Task directions:
Reproduce the entries below exactly, but only from the line containing "Redis作为一种高性能的键" to the line containing "HyperLogLog是一种", inclusive.
== Supplied data
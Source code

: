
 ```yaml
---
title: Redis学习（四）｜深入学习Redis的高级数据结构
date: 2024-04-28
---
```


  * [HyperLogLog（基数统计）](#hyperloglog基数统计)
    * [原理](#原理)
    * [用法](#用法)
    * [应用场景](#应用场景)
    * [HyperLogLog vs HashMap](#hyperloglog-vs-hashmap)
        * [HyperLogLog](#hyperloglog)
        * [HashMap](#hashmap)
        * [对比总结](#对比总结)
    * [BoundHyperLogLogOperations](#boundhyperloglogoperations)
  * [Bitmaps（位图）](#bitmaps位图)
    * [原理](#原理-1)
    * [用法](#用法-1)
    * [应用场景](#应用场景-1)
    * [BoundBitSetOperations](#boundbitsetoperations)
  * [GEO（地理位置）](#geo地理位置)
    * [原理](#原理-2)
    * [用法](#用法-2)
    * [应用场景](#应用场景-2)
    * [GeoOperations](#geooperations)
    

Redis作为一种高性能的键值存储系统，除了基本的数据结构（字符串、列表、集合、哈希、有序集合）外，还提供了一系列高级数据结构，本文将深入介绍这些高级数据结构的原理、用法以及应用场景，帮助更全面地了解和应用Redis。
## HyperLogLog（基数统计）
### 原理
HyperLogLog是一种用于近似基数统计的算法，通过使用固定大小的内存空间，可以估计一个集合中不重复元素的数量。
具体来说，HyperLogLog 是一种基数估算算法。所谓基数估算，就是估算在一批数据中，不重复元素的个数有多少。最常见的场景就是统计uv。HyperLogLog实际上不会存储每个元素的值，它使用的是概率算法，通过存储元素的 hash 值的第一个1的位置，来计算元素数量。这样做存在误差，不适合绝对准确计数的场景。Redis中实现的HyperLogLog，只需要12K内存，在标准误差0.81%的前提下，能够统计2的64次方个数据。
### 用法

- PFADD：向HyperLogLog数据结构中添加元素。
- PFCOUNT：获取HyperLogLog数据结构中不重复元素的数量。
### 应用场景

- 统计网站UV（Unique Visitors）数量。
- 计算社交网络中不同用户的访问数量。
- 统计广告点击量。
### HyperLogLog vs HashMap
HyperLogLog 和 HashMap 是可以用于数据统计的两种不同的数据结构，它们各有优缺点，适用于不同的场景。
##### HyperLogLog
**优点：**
====
Output for this task:
Redis作为一种高性能的键值存储系统，除了基本的数据结构（字符串、列表、集合、哈希、有序集合）外，还提供了一系列高级数据结构，本文将深入介绍这些高级数据结构的原理、用法以及应用场景，帮助更全面地了解和应用Redis。
## HyperLogLog（基数统计）
### 原理
HyperLogLog是一种用于近似基数统计的算法，通过使用固定大小的内存空间，可以估计一个集合中不重复元素的数量。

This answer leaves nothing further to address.